Tanox
- Type: Subsidiary
- Industry: Biopharmaceutical
- Founded: Houston, Texas (1986)
- Fate: acquired by Genentech (2007)
- Headquarters: Houston, Texas, US
- Key people: Nancy Chang (Chairman & Co-Founder) Tse Wen Chang (Founder)
- Products: Humanized antibody drugs
- Parent: Genentech
- Website: www.tanox.com

= Tanox =

Biopharmaceutical company

Tanox was a biopharmaceutical company based in Houston, Texas. The company was founded by two biomedical research scientists, Nancy T. Chang and Tse Wen Chang in March 1986 with $250,000, which was a large part of their family savings at that time. Both Changs grew up and received college education in chemistry in National Tsing Hua University in Taiwan and obtained Ph.D. degrees from Harvard University. For postdoctoral training, Tse Wen shifted to immunology and did research with Herman N. Eisen at the Center for Cancer Research, M.I.T. The two Changs successively became research managers and worked with a range of monoclonal antibody projects in Centocor, Inc. based in Malvern, Pennsylvania, from 1981 to 1985. The Changs were recruited by Baylor College of Medicine toward the end of 1985 and offered faculty positions in the Division of Molecular Virology. Soon after their arrival, they were encouraged by a high-ranking Baylor official and local business leaders to start a biotech venture in Houston.
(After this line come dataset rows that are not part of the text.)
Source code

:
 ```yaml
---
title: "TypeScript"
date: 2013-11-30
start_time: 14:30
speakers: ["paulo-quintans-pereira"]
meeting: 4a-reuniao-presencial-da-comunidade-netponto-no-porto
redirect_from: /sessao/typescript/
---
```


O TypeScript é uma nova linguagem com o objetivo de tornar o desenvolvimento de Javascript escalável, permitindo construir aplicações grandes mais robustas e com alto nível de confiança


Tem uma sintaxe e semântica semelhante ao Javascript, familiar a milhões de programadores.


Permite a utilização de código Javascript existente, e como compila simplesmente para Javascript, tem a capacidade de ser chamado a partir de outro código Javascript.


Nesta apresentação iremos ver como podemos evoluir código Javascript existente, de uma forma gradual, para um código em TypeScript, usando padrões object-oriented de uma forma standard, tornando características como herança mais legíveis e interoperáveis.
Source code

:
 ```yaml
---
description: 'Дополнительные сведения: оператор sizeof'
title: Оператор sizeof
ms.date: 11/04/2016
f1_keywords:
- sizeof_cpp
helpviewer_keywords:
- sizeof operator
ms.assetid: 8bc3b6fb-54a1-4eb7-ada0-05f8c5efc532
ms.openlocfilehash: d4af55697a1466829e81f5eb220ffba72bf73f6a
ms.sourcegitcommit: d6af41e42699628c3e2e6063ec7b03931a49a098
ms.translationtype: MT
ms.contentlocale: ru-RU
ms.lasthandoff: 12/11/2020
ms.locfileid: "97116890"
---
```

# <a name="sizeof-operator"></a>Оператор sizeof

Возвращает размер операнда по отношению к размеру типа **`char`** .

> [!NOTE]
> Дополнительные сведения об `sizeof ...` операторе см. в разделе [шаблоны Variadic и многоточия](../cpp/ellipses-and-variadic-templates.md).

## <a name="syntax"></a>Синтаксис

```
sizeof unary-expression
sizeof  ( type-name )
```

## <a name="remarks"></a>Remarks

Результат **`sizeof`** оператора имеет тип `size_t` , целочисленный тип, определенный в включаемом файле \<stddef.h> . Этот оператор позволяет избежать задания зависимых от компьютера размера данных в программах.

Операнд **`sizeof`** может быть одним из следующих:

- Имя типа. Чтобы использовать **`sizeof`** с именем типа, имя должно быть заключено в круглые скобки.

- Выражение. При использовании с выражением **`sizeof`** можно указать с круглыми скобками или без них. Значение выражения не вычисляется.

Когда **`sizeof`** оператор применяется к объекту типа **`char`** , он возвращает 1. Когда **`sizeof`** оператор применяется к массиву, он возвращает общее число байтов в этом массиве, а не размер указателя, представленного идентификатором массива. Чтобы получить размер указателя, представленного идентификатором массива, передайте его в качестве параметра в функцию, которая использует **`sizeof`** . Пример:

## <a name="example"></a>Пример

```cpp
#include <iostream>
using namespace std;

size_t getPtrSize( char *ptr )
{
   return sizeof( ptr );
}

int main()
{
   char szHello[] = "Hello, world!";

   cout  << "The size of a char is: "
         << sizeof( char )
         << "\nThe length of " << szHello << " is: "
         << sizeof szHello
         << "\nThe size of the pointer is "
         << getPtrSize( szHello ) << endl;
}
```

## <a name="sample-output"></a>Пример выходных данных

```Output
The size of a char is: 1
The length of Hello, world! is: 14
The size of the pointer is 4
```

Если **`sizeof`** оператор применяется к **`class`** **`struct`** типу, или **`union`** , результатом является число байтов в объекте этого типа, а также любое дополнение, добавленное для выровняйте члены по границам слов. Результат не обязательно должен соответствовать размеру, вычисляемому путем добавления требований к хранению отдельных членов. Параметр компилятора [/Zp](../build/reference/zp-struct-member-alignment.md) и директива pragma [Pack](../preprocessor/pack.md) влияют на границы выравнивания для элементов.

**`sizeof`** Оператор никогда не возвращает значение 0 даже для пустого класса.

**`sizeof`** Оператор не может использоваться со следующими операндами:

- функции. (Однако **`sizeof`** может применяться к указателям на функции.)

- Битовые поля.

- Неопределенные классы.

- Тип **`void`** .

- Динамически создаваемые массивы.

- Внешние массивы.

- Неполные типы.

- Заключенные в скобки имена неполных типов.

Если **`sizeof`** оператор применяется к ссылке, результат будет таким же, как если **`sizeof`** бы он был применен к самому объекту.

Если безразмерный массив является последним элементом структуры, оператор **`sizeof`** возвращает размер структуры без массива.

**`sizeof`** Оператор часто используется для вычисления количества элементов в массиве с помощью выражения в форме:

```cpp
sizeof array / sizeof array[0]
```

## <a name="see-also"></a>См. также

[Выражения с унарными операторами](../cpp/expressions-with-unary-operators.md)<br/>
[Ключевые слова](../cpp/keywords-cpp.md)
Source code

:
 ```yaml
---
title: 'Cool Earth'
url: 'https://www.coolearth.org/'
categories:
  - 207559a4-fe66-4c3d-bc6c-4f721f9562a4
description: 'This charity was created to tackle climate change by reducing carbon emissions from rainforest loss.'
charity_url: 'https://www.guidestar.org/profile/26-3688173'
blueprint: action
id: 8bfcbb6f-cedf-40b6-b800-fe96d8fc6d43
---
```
This was in a period of time when the economy of Houston was in slump as the result of the collapse of the oil industry.

The Changs rented a corner of about 2000 square feet in a large empty warehouse building on Stella Link Road, located four miles away from the Texas Medical Center, and built laboratories. In 1987, Tanox obtained a $4 million cash infusion from the legendary biotech venture capitalist and investor, Moshe Alafi, who was a founding investor of Cetus, Amgen, Biogen, and a few other successful biotech companies. Nancy was the Chairman, President, and CEO of Tanox in its 21-year history, while Tse Wen was responsible for creating most of the company's proprietary technology and patents. Tanox's major technology was based on a series of inventions and a family of dominant patents, most notably those relating to the "anti-IgE therapy", the "migis concept", and the "anti-CεmX approach", that pertained to the use of humanized antibodies for targeting immunoglobulin E (IgE) and IgE-expressing B lymphocytes for the treatment of allergic diseases.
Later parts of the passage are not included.